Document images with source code
========================================================================

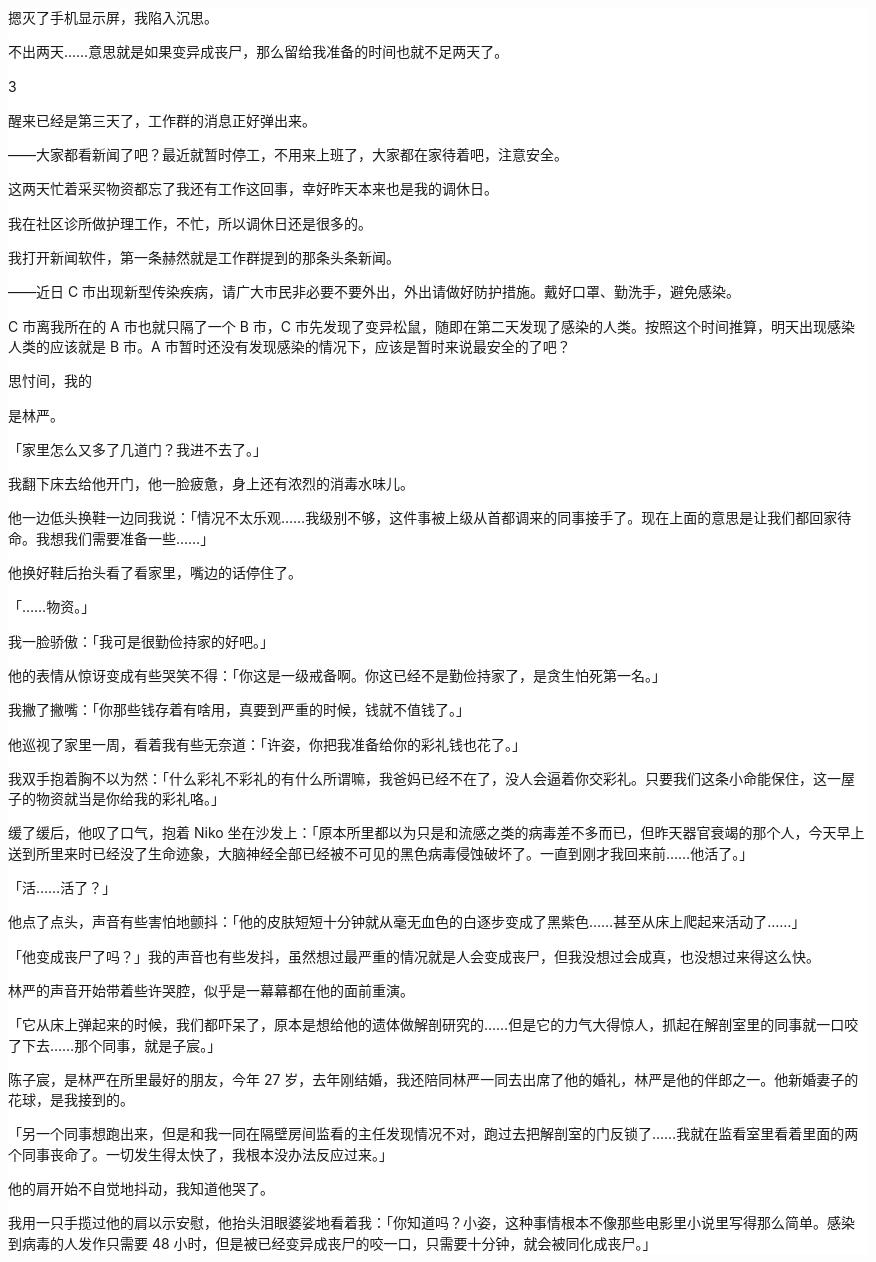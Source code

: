 摁灭了手机显示屏，我陷入沉思。

不出两天……意思就是如果变异成丧尸，那么留给我准备的时间也就不足两天了。

3

醒来已经是第三天了，工作群的消息正好弹出来。

——大家都看新闻了吧？最近就暂时停工，不用来上班了，大家都在家待着吧，注意安全。

这两天忙着采买物资都忘了我还有工作这回事，幸好昨天本来也是我的调休日。

我在社区诊所做护理工作，不忙，所以调休日还是很多的。

我打开新闻软件，第一条赫然就是工作群提到的那条头条新闻。

——近日 C 市出现新型传染疾病，请广大市民非必要不要外出，外出请做好防护措施。戴好口罩、勤洗手，避免感染。

C 市离我所在的 A 市也就只隔了一个 B 市，C 市先发现了变异松鼠，随即在第二天发现了感染的人类。按照这个时间推算，明天出现感染人类的应该就是 B 市。A 市暂时还没有发现感染的情况下，应该是暂时来说最安全的了吧？

思忖间，我的

是林严。

「家里怎么又多了几道门？我进不去了。」

我翻下床去给他开门，他一脸疲惫，身上还有浓烈的消毒水味儿。

他一边低头换鞋一边同我说：「情况不太乐观……我级别不够，这件事被上级从首都调来的同事接手了。现在上面的意思是让我们都回家待命。我想我们需要准备一些……」

他换好鞋后抬头看了看家里，嘴边的话停住了。

「……物资。」

我一脸骄傲：「我可是很勤俭持家的好吧。」

他的表情从惊讶变成有些哭笑不得：「你这是一级戒备啊。你这已经不是勤俭持家了，是贪生怕死第一名。」

我撇了撇嘴：「你那些钱存着有啥用，真要到严重的时候，钱就不值钱了。」

他巡视了家里一周，看着我有些无奈道：「许姿，你把我准备给你的彩礼钱也花了。」

我双手抱着胸不以为然：「什么彩礼不彩礼的有什么所谓嘛，我爸妈已经不在了，没人会逼着你交彩礼。只要我们这条小命能保住，这一屋子的物资就当是你给我的彩礼咯。」

缓了缓后，他叹了口气，抱着 Niko 坐在沙发上：「原本所里都以为只是和流感之类的病毒差不多而已，但昨天器官衰竭的那个人，今天早上送到所里来时已经没了生命迹象，大脑神经全部已经被不可见的黑色病毒侵蚀破坏了。一直到刚才我回来前……他活了。」

「活……活了？」

他点了点头，声音有些害怕地颤抖：「他的皮肤短短十分钟就从毫无血色的白逐步变成了黑紫色……甚至从床上爬起来活动了……」

「他变成丧尸了吗？」我的声音也有些发抖，虽然想过最严重的情况就是人会变成丧尸，但我没想过会成真，也没想过来得这么快。

林严的声音开始带着些许哭腔，似乎是一幕幕都在他的面前重演。

「它从床上弹起来的时候，我们都吓呆了，原本是想给他的遗体做解剖研究的……但是它的力气大得惊人，抓起在解剖室里的同事就一口咬了下去……那个同事，就是子宸。」

陈子宸，是林严在所里最好的朋友，今年 27 岁，去年刚结婚，我还陪同林严一同去出席了他的婚礼，林严是他的伴郎之一。他新婚妻子的花球，是我接到的。

「另一个同事想跑出来，但是和我一同在隔壁房间监看的主任发现情况不对，跑过去把解剖室的门反锁了……我就在监看室里看着里面的两个同事丧命了。一切发生得太快了，我根本没办法反应过来。」

他的肩开始不自觉地抖动，我知道他哭了。

我用一只手揽过他的肩以示安慰，他抬头泪眼婆娑地看着我：「你知道吗？小姿，这种事情根本不像那些电影里小说里写得那么简单。感染到病毒的人发作只需要 48 小时，但是被已经变异成丧尸的咬一口，只需要十分钟，就会被同化成丧尸。」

========================================================================

## [REQUIRED ACTION]
From the line that has "我打开新闻软件，第一条赫然就是工作群提到的那条头条新闻。" through the line that has "我翻下床去给他开门，他一脸疲惫，身上还有浓烈的消毒水味儿。", copy every line exactly as it appears above, and leave out all others.

## [TASK RESULT]
我打开新闻软件，第一条赫然就是工作群提到的那条头条新闻。

——近日 C 市出现新型传染疾病，请广大市民非必要不要外出，外出请做好防护措施。戴好口罩、勤洗手，避免感染。

C 市离我所在的 A 市也就只隔了一个 B 市，C 市先发现了变异松鼠，随即在第二天发现了感染的人类。按照这个时间推算，明天出现感染人类的应该就是 B 市。A 市暂时还没有发现感染的情况下，应该是暂时来说最安全的了吧？

思忖间，我的

是林严。

「家里怎么又多了几道门？我进不去了。」

我翻下床去给他开门，他一脸疲惫，身上还有浓烈的消毒水味儿。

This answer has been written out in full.